LifeLock agreed to pay a settlement of $100 million after charges by the Federal Trade Commission that the company didn't live up to an order to secure its customers' personal information.
Users pay LifeLock for identity protection, which includes the safe storage of Social Security, credit card and bank account numbers. In 2010, the FTC alleged that LifeLock made false promises as to how securely it stored that information, and ordered the company to upgrade its security and engage in truthful advertising.
On Thursday, the agency announced that LifeLock had agreed to pay a $100 million settlement for allegedly not complying with the 2010 court order.

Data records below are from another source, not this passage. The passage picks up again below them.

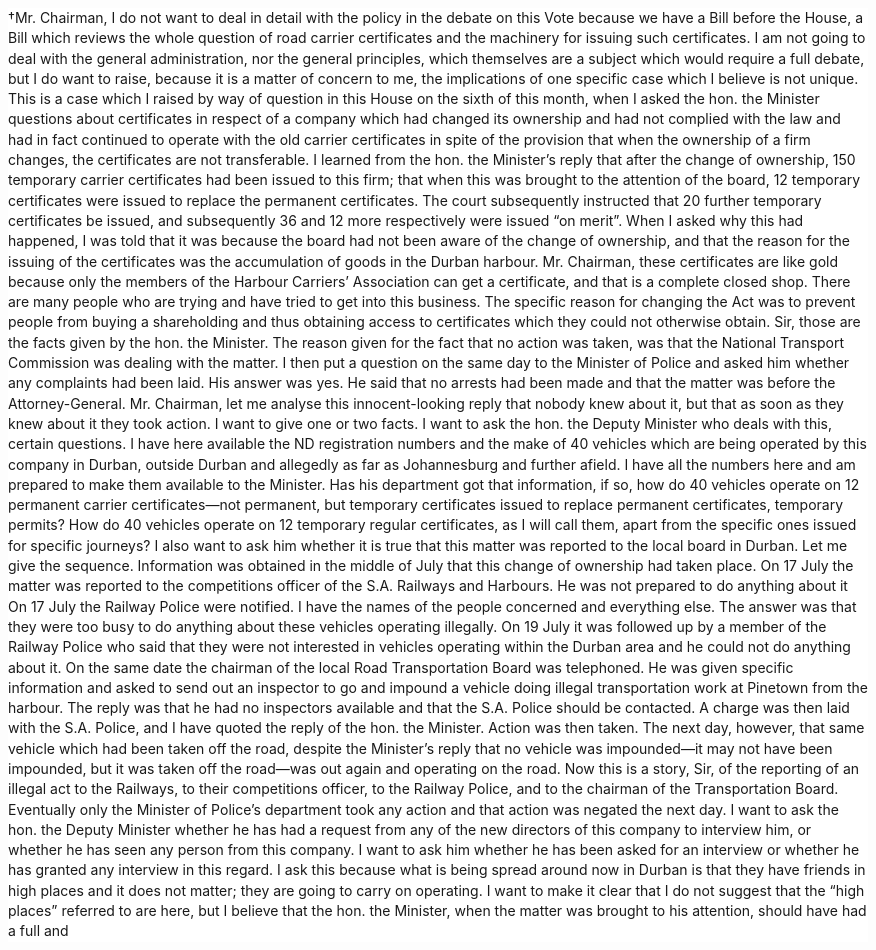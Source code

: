 <p>&#x2020;Mr. Chairman, I do not want to deal in detail with the policy in the debate on this Vote because we have a Bill before the House, a Bill which reviews the whole question of road carrier certificates and the machinery for issuing such certificates. I am not going to deal with the general administration, nor the general principles, which themselves are a subject which would require a full debate, but I do want to raise, because it is a matter of concern to me, the implications of one specific case which I believe is not unique. This is a case which I raised by way of question in this House on the sixth of this month, when I asked the hon. the Minister questions about certificates in respect of a company which had changed its ownership and had not complied with the law and had in fact continued to operate with the old carrier certificates in spite of the provision that when the ownership of a firm changes, the certificates are not transferable. I learned from the hon. the Minister&#x2019;s reply that after the change of ownership, 150 temporary carrier certificates had been issued to this firm; that when this was brought to the attention of the board, 12 temporary certificates were issued to replace the permanent certificates. The court subsequently instructed that 20 further temporary certificates be issued, and subsequently 36 and 12 more respectively were issued &#x201C;on merit&#x201D;. When I asked why this had happened, I was told that it was because the board had not been aware of the change of ownership, and that the reason for the issuing of the certificates was the accumulation of goods in the Durban harbour. Mr. Chairman, these certificates are like gold because only the members of the Harbour Carriers&#x2019; Association can get a certificate, and that is a complete closed shop. There are many people who are trying and have tried to get into this business. The specific reason for changing the Act was to prevent people <span class="col_3967-3968" refersTo="page_0774"/>from buying a shareholding and thus obtaining access to certificates which they could not otherwise obtain. Sir, those are the facts given by the hon. the Minister. The reason given for the fact that no action was taken, was that the National Transport Commission was dealing with the matter. I then put a question on the same day to the Minister of Police and asked him whether any complaints had been laid. His answer was yes. He said that no arrests had been made and that the matter was before the Attorney-General. Mr. Chairman, let me analyse this innocent-looking reply that nobody knew about it, but that as soon as they knew about it they took action. I want to give one or two facts. I want to ask the hon. the Deputy Minister who deals with this, certain questions. I have here available the ND registration numbers and the make of 40 vehicles which are being operated by this company in Durban, outside Durban and allegedly as far as Johannesburg and further afield. I have all the numbers here and am prepared to make them available to the Minister. Has his department got that information, if so, how do 40 vehicles operate on 12 permanent carrier certificates&#x2014;not permanent, but temporary certificates issued to replace permanent certificates, temporary permits&#x003F; How do 40 vehicles operate on 12 temporary regular certificates, as I will call them, apart from the specific ones issued for specific journeys&#x003F; I also want to ask him whether it is true that this matter was reported to the local board in Durban. Let me give the sequence. Information was obtained in the middle of July that this change of ownership had taken place. On 17 July the matter was reported to the competitions officer of the S.A. Railways and Harbours. He was not prepared to do anything about it On 17 July the Railway Police were notified. I have the names of the people concerned and everything else. The answer was that they were too busy to do anything about these vehicles operating illegally. On 19 July it was followed up by a member of the Railway Police who said that they were not interested in vehicles operating within the Durban area and he could not do anything about it. On the same date the chairman of the local Road Transportation Board was telephoned. He was given specific information and asked to send out an inspector to go and impound a vehicle doing illegal transportation work at Pinetown from the harbour. The reply was that he had no inspectors available and that the S.A. Police should be contacted. A charge was then laid with the S.A. Police, and I have quoted the reply of the hon. the Minister. Action was then taken. The next day, however, that same vehicle which had been taken off the road, despite the Minister&#x2019;s reply that no vehicle was impounded&#x2014;it may not have been impounded, but it was taken off the road&#x2014;was out again and operating on the road. Now this is a story, Sir, of the reporting of an illegal act to the Railways, to their competitions officer, to the Railway Police, and to the chairman of the Transportation Board. Eventually only the Minister of Police&#x2019;s department took any action and that action was negated the next day. I want to ask the hon. the Deputy Minister whether he has had a request from any of the new directors of this company to interview him, or whether he has seen any person from this company. I want to ask him whether he has been asked for an interview or whether he has granted any interview in this regard. I ask this because what is being spread around now in Durban is that they have friends in high places and it does not matter; they are going to carry on operating. I want to make it clear that I do not suggest that the &#x201C;high places&#x201D; referred to are here, but I believe that the hon. the Minister, when the matter was brought to his attention, should have had a full and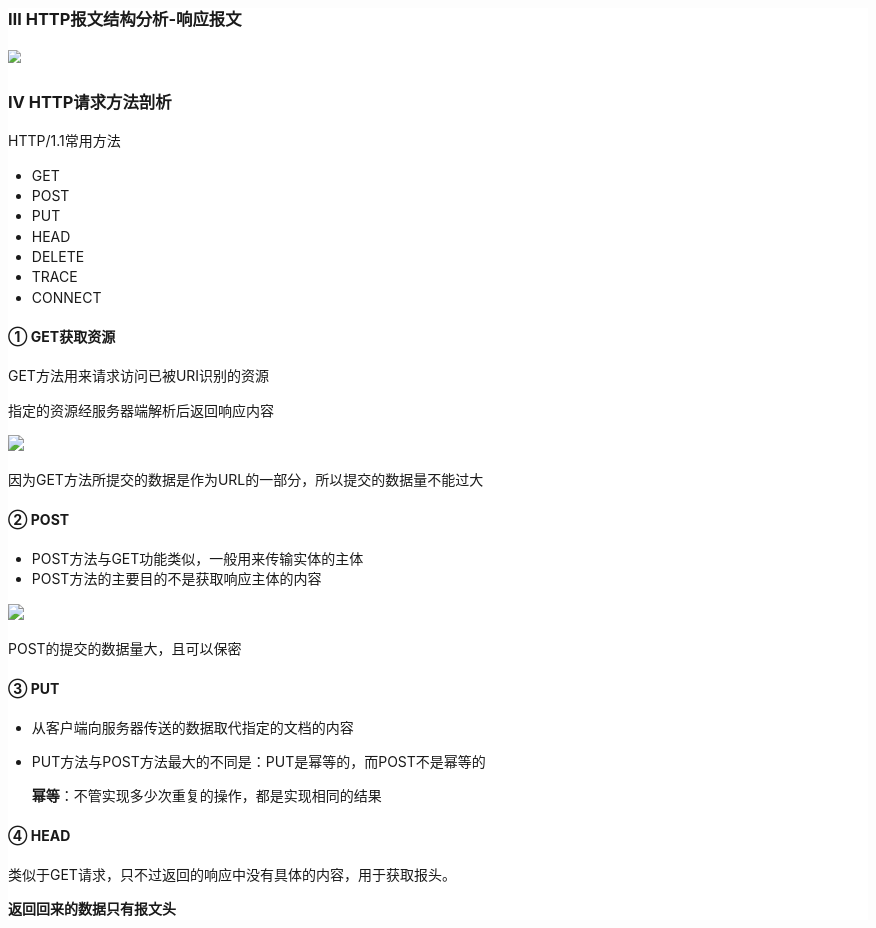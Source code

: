 

### Ⅲ HTTP报文结构分析-响应报文

<img src="E:\note\408\HTTP图片\响应.jpg" style="zoom:80%;" />



### Ⅳ HTTP请求方法剖析

HTTP/1.1常用方法

- GET
- POST
- PUT
- HEAD
- DELETE
- TRACE
- CONNECT



#### ① GET获取资源

GET方法用来请求访问已被URI识别的资源

指定的资源经服务器端解析后返回响应内容

![](E:\note\408\HTTP图片\GET.jpg)



 因为GET方法所提交的数据是作为URL的一部分，所以提交的数据量不能过大



#### ② POST

- POST方法与GET功能类似，一般用来传输实体的主体
- POST方法的主要目的不是获取响应主体的内容

![](E:\note\408\HTTP图片\POST.jpg)

POST的提交的数据量大，且可以保密



#### ③ PUT

- 从客户端向服务器传送的数据取代指定的文档的内容

- PUT方法与POST方法最大的不同是：PUT是幂等的，而POST不是幂等的

  **幂等**：不管实现多少次重复的操作，都是实现相同的结果



#### ④ HEAD

类似于GET请求，只不过返回的响应中没有具体的内容，用于获取报头。

**返回回来的数据只有报文头**
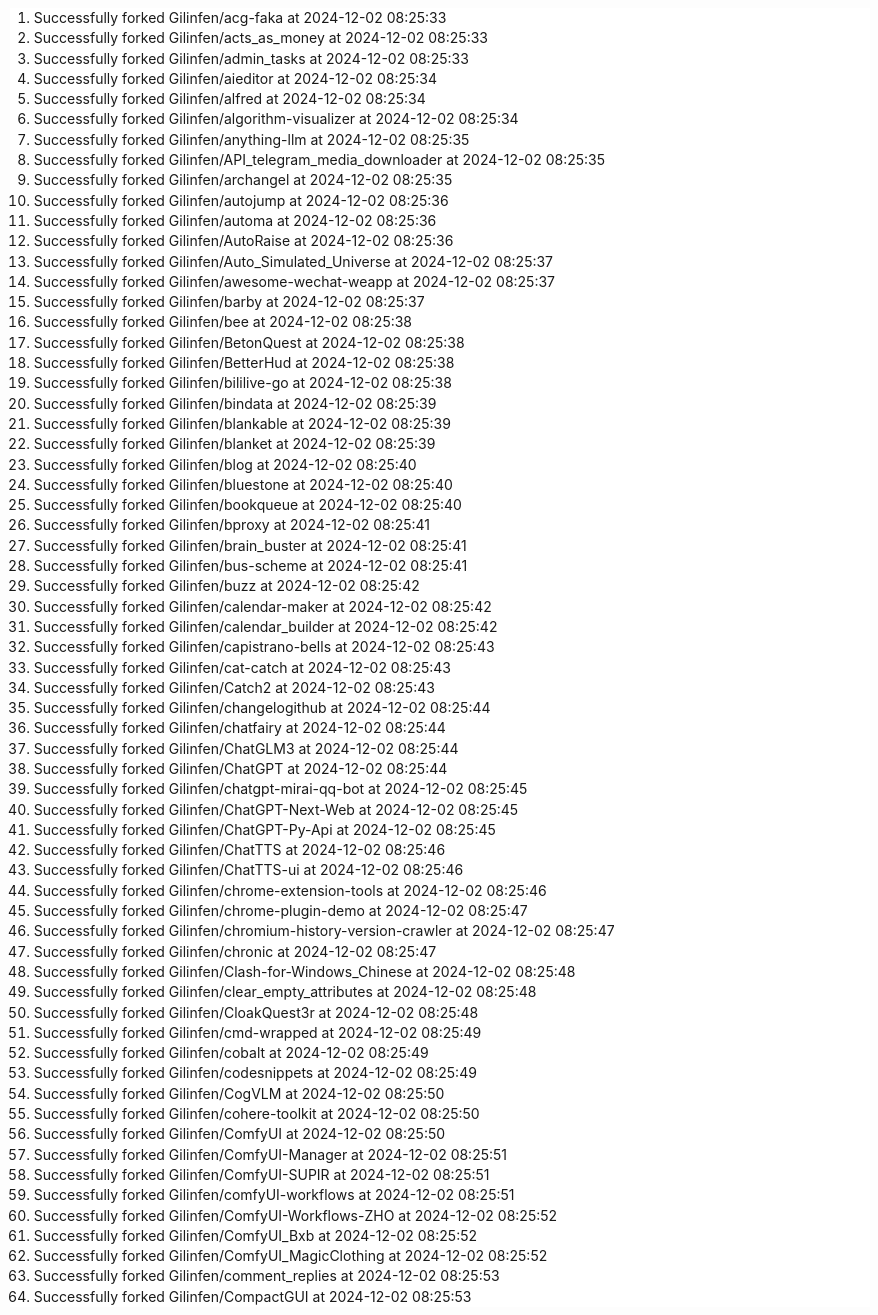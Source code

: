 1. Successfully forked Gilinfen/acg-faka at 2024-12-02 08:25:33
2. Successfully forked Gilinfen/acts_as_money at 2024-12-02 08:25:33
3. Successfully forked Gilinfen/admin_tasks at 2024-12-02 08:25:33
4. Successfully forked Gilinfen/aieditor at 2024-12-02 08:25:34
5. Successfully forked Gilinfen/alfred at 2024-12-02 08:25:34
6. Successfully forked Gilinfen/algorithm-visualizer at 2024-12-02 08:25:34
7. Successfully forked Gilinfen/anything-llm at 2024-12-02 08:25:35
8. Successfully forked Gilinfen/API_telegram_media_downloader at 2024-12-02 08:25:35
9. Successfully forked Gilinfen/archangel at 2024-12-02 08:25:35
10. Successfully forked Gilinfen/autojump at 2024-12-02 08:25:36
11. Successfully forked Gilinfen/automa at 2024-12-02 08:25:36
12. Successfully forked Gilinfen/AutoRaise at 2024-12-02 08:25:36
13. Successfully forked Gilinfen/Auto_Simulated_Universe at 2024-12-02 08:25:37
14. Successfully forked Gilinfen/awesome-wechat-weapp at 2024-12-02 08:25:37
15. Successfully forked Gilinfen/barby at 2024-12-02 08:25:37
16. Successfully forked Gilinfen/bee at 2024-12-02 08:25:38
17. Successfully forked Gilinfen/BetonQuest at 2024-12-02 08:25:38
18. Successfully forked Gilinfen/BetterHud at 2024-12-02 08:25:38
19. Successfully forked Gilinfen/bililive-go at 2024-12-02 08:25:38
20. Successfully forked Gilinfen/bindata at 2024-12-02 08:25:39
21. Successfully forked Gilinfen/blankable at 2024-12-02 08:25:39
22. Successfully forked Gilinfen/blanket at 2024-12-02 08:25:39
23. Successfully forked Gilinfen/blog at 2024-12-02 08:25:40
24. Successfully forked Gilinfen/bluestone at 2024-12-02 08:25:40
25. Successfully forked Gilinfen/bookqueue at 2024-12-02 08:25:40
26. Successfully forked Gilinfen/bproxy at 2024-12-02 08:25:41
27. Successfully forked Gilinfen/brain_buster at 2024-12-02 08:25:41
28. Successfully forked Gilinfen/bus-scheme at 2024-12-02 08:25:41
29. Successfully forked Gilinfen/buzz at 2024-12-02 08:25:42
30. Successfully forked Gilinfen/calendar-maker at 2024-12-02 08:25:42
31. Successfully forked Gilinfen/calendar_builder at 2024-12-02 08:25:42
32. Successfully forked Gilinfen/capistrano-bells at 2024-12-02 08:25:43
33. Successfully forked Gilinfen/cat-catch at 2024-12-02 08:25:43
34. Successfully forked Gilinfen/Catch2 at 2024-12-02 08:25:43
35. Successfully forked Gilinfen/changelogithub at 2024-12-02 08:25:44
36. Successfully forked Gilinfen/chatfairy at 2024-12-02 08:25:44
37. Successfully forked Gilinfen/ChatGLM3 at 2024-12-02 08:25:44
38. Successfully forked Gilinfen/ChatGPT at 2024-12-02 08:25:44
39. Successfully forked Gilinfen/chatgpt-mirai-qq-bot at 2024-12-02 08:25:45
40. Successfully forked Gilinfen/ChatGPT-Next-Web at 2024-12-02 08:25:45
41. Successfully forked Gilinfen/ChatGPT-Py-Api at 2024-12-02 08:25:45
42. Successfully forked Gilinfen/ChatTTS at 2024-12-02 08:25:46
43. Successfully forked Gilinfen/ChatTTS-ui at 2024-12-02 08:25:46
44. Successfully forked Gilinfen/chrome-extension-tools at 2024-12-02 08:25:46
45. Successfully forked Gilinfen/chrome-plugin-demo at 2024-12-02 08:25:47
46. Successfully forked Gilinfen/chromium-history-version-crawler at 2024-12-02 08:25:47
47. Successfully forked Gilinfen/chronic at 2024-12-02 08:25:47
48. Successfully forked Gilinfen/Clash-for-Windows_Chinese at 2024-12-02 08:25:48
49. Successfully forked Gilinfen/clear_empty_attributes at 2024-12-02 08:25:48
50. Successfully forked Gilinfen/CloakQuest3r at 2024-12-02 08:25:48
51. Successfully forked Gilinfen/cmd-wrapped at 2024-12-02 08:25:49
52. Successfully forked Gilinfen/cobalt at 2024-12-02 08:25:49
53. Successfully forked Gilinfen/codesnippets at 2024-12-02 08:25:49
54. Successfully forked Gilinfen/CogVLM at 2024-12-02 08:25:50
55. Successfully forked Gilinfen/cohere-toolkit at 2024-12-02 08:25:50
56. Successfully forked Gilinfen/ComfyUI at 2024-12-02 08:25:50
57. Successfully forked Gilinfen/ComfyUI-Manager at 2024-12-02 08:25:51
58. Successfully forked Gilinfen/ComfyUI-SUPIR at 2024-12-02 08:25:51
59. Successfully forked Gilinfen/comfyUI-workflows at 2024-12-02 08:25:51
60. Successfully forked Gilinfen/ComfyUI-Workflows-ZHO at 2024-12-02 08:25:52
61. Successfully forked Gilinfen/ComfyUI_Bxb at 2024-12-02 08:25:52
62. Successfully forked Gilinfen/ComfyUI_MagicClothing at 2024-12-02 08:25:52
63. Successfully forked Gilinfen/comment_replies at 2024-12-02 08:25:53
64. Successfully forked Gilinfen/CompactGUI at 2024-12-02 08:25:53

"The fact that consumers paid Lifelock for help in protecting their sensitive personal information makes the charges in this case particularly troubling," FTC Chairwoman Edith Ramirez said in a statement.
LifeLock did not admit to any wrongdoing. The company said on its website Thursday that the settlement "will enable LifeLock to move forward with a singular focus on protecting our members from threats to their identity."
"It's important to note that the FTC did not allege, or offer any evidence, that LifeLock has ever had its customers' data stolen," the company said.
The commission voted 3-1 to approve the stipulated final order, with only Commissioner Maureen Ohlhausen voting "no," saying the FTC failed to find "clear and convincing evidence" that LifeLock failed to adequately protect user data.